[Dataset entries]
————

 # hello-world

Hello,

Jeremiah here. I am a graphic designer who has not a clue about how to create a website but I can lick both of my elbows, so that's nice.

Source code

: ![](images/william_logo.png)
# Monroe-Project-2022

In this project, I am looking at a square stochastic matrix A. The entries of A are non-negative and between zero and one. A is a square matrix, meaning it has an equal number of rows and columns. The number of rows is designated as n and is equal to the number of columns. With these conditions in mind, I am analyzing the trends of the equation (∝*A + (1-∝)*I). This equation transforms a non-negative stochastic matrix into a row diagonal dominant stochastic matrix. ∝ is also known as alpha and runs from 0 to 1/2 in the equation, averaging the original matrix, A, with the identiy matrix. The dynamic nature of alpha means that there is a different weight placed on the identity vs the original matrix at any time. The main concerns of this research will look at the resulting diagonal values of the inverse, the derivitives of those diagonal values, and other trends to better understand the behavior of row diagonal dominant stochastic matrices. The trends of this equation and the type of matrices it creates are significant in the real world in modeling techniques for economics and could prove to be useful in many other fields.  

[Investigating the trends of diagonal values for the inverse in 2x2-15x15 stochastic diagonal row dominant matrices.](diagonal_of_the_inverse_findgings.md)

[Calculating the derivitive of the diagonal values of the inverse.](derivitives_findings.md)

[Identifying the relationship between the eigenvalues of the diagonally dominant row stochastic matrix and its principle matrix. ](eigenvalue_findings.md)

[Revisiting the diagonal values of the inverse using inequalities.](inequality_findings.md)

————

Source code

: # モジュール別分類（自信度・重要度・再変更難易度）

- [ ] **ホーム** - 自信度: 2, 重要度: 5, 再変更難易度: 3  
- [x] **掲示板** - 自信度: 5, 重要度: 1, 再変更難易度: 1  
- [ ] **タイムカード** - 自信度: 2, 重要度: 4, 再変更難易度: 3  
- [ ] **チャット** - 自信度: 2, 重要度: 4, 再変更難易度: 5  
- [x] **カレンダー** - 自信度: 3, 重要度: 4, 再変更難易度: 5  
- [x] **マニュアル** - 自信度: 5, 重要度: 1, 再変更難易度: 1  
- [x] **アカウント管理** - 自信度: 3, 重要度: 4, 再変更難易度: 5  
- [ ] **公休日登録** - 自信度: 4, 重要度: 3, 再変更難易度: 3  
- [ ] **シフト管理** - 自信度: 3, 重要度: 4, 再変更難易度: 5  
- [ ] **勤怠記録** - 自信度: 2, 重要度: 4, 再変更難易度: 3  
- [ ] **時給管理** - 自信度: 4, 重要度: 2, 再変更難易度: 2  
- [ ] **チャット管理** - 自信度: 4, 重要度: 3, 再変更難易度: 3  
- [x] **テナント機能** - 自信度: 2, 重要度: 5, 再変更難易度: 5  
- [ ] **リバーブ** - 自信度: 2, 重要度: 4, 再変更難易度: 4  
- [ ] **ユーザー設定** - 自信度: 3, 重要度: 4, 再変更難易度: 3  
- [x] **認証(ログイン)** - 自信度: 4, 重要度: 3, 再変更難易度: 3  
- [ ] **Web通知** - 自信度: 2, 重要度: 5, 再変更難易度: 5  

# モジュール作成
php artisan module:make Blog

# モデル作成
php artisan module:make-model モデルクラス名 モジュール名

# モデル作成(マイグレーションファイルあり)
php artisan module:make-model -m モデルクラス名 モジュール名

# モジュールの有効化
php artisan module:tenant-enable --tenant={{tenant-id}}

————

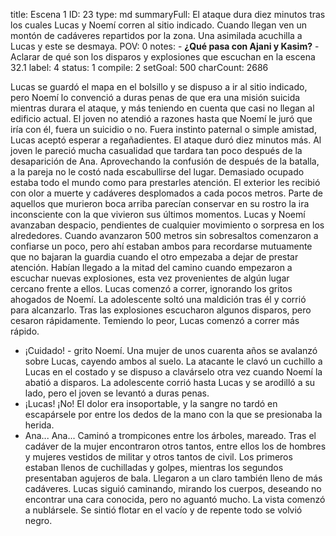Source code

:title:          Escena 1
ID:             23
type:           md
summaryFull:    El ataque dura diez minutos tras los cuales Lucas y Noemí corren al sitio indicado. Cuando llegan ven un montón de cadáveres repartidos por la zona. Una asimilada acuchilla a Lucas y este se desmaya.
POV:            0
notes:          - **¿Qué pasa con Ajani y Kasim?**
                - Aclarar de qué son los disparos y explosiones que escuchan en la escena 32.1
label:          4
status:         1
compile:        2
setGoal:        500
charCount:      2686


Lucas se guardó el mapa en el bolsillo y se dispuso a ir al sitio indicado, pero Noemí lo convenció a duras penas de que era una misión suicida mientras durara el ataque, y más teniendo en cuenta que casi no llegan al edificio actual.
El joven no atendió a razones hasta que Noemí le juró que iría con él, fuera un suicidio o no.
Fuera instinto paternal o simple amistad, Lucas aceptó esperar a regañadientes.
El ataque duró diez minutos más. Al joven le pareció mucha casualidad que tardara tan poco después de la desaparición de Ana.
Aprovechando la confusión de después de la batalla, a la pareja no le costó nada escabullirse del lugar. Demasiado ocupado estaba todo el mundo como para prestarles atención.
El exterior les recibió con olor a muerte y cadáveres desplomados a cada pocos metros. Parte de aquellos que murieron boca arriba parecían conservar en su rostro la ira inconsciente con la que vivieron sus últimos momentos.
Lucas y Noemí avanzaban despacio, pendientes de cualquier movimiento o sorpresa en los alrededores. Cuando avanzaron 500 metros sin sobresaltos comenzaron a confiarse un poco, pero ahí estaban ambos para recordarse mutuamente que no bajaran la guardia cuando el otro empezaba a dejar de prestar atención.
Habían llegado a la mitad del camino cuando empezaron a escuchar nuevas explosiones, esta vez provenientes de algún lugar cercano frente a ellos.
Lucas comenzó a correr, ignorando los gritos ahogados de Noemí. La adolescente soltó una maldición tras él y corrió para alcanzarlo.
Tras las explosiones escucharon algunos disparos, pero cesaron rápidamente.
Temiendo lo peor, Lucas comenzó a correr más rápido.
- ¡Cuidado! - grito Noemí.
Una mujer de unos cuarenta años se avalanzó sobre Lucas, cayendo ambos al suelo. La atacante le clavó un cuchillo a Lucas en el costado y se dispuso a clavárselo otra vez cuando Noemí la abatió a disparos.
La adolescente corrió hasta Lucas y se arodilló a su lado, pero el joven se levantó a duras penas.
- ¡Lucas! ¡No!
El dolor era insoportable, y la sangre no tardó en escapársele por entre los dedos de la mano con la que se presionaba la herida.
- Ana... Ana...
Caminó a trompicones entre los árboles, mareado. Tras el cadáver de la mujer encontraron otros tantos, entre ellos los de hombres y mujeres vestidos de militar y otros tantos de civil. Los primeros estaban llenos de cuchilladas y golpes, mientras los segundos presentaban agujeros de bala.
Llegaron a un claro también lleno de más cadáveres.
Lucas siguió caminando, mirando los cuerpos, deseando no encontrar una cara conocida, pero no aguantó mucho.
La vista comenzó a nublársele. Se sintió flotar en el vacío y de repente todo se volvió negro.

————

* _About this task_: Gather from the data above every line with the string "モデルクラス名".

* _Answer to this exercise_:
php artisan module:make-model モデルクラス名 モジュール名
php artisan module:make-model -m モデルクラス名 モジュール名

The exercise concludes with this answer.